-- Source material follows --
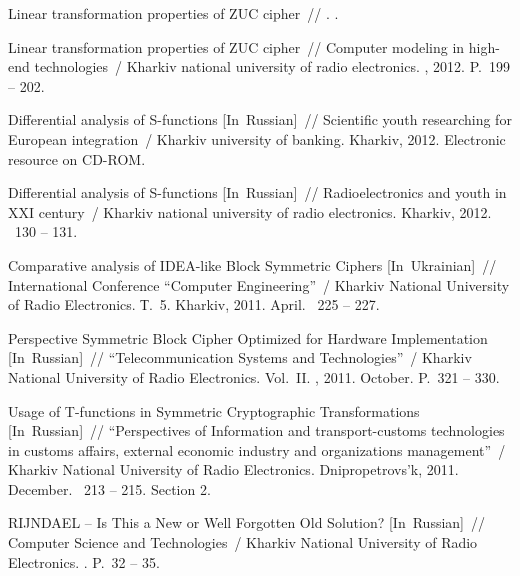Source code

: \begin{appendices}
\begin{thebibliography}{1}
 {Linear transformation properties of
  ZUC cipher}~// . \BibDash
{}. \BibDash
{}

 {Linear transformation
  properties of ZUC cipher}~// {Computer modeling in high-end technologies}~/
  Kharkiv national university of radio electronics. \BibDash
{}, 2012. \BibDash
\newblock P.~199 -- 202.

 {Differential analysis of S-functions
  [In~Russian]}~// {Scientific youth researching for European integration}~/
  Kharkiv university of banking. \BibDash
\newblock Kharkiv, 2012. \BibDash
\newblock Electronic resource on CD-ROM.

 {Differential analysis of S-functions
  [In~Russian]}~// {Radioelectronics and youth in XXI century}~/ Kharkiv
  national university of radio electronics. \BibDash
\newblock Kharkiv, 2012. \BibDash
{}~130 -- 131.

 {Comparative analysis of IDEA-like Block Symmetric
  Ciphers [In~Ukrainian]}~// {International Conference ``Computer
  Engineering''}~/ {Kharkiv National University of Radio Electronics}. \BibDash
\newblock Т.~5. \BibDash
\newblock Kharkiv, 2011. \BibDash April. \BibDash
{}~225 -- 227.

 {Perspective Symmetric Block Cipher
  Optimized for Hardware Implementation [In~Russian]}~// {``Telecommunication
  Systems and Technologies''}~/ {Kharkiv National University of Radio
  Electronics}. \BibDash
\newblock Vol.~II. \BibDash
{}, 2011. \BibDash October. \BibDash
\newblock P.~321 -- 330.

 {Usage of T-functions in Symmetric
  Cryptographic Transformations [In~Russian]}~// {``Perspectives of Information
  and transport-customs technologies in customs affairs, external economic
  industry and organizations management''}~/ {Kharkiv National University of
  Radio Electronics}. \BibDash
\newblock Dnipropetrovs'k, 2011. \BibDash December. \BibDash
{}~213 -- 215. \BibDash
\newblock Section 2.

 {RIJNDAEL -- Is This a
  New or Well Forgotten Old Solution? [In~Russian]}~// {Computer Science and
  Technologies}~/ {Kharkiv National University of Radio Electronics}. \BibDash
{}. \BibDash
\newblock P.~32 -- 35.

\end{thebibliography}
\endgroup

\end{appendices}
-- Source material concluded --
-- Source material follows --
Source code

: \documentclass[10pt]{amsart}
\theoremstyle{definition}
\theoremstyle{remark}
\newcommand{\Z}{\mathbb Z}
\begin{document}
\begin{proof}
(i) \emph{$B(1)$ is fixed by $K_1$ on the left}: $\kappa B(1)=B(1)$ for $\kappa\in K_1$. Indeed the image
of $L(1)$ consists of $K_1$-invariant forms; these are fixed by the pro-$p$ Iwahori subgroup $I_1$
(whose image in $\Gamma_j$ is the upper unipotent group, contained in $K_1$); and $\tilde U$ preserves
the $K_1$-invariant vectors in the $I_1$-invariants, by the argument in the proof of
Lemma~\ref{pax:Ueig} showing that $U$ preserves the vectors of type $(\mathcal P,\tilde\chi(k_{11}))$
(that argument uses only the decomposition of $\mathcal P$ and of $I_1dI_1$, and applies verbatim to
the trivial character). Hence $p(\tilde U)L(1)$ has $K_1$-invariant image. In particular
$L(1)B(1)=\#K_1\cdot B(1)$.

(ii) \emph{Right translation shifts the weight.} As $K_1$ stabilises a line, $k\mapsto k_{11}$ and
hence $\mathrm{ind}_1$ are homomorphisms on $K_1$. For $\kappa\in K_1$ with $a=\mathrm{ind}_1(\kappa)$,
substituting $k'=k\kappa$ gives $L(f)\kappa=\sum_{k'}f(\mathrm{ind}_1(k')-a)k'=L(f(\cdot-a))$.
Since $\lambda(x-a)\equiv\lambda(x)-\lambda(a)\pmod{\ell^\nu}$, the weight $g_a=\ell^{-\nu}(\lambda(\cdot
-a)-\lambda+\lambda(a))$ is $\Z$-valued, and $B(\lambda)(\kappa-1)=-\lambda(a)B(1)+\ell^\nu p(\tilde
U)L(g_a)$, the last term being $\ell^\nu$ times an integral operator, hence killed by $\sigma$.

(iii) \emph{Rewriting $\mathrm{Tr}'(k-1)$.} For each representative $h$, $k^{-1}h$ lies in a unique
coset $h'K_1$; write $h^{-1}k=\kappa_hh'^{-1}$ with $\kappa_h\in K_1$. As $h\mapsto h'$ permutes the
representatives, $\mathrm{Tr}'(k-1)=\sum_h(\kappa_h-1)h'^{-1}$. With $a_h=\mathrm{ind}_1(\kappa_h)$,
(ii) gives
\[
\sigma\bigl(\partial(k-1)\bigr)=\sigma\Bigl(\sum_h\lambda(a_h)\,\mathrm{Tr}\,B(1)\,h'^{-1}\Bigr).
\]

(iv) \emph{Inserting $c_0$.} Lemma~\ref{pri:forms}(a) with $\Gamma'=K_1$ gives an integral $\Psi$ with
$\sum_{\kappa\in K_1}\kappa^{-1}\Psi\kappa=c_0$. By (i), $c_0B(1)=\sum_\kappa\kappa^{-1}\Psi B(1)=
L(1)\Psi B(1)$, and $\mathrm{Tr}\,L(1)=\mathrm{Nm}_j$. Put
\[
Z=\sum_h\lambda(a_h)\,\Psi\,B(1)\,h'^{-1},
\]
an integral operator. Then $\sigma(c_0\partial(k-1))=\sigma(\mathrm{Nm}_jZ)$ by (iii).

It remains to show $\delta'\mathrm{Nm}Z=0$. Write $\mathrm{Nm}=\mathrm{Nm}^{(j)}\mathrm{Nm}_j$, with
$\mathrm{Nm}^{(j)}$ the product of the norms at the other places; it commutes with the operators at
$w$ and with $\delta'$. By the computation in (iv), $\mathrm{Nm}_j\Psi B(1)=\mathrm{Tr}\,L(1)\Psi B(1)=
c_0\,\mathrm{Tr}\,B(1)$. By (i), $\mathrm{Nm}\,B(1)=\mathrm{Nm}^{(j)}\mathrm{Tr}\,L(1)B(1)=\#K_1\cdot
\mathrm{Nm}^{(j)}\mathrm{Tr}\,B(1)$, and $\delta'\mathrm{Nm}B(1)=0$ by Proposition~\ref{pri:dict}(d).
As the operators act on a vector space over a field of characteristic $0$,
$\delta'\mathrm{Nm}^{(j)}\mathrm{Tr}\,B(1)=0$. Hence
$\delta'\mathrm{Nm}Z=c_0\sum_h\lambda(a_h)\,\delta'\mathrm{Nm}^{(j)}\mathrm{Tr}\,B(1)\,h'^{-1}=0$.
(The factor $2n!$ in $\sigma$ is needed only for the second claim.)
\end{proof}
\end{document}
-- Source material concluded --
-- Source material follows --
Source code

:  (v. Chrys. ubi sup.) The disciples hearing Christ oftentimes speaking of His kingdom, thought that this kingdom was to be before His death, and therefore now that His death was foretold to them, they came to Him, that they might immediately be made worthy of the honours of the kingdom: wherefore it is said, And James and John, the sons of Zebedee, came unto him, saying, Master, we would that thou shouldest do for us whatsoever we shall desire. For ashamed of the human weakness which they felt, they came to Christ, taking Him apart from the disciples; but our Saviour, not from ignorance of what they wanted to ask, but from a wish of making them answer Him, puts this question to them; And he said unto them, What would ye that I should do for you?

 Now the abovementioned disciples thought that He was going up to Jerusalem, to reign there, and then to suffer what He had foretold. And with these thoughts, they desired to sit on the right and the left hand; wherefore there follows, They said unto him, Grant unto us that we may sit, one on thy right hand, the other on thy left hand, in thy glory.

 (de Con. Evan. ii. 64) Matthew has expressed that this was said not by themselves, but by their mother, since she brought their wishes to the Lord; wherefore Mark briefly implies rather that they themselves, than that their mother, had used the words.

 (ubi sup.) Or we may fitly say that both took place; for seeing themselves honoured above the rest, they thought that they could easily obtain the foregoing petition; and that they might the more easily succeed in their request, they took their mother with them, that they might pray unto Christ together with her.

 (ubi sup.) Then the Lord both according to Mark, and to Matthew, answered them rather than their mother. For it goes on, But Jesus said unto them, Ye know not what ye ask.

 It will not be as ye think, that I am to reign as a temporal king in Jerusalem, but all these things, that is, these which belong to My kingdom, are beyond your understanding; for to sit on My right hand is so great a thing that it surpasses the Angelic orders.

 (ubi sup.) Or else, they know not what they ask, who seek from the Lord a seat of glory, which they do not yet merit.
-- Source material concluded --
• **Problem description**:
From the data above, copy each line where the string "image" appears.

• **Output for this task**:
(i) \emph{$B(1)$ is fixed by $K_1$ on the left}: $\kappa B(1)=B(1)$ for $\kappa\in K_1$. Indeed the image
(whose image in $\Gamma_j$ is the upper unipotent group, contained in $K_1$); and $\tilde U$ preserves
the trivial character). Hence $p(\tilde U)L(1)$ has $K_1$-invariant image. In particular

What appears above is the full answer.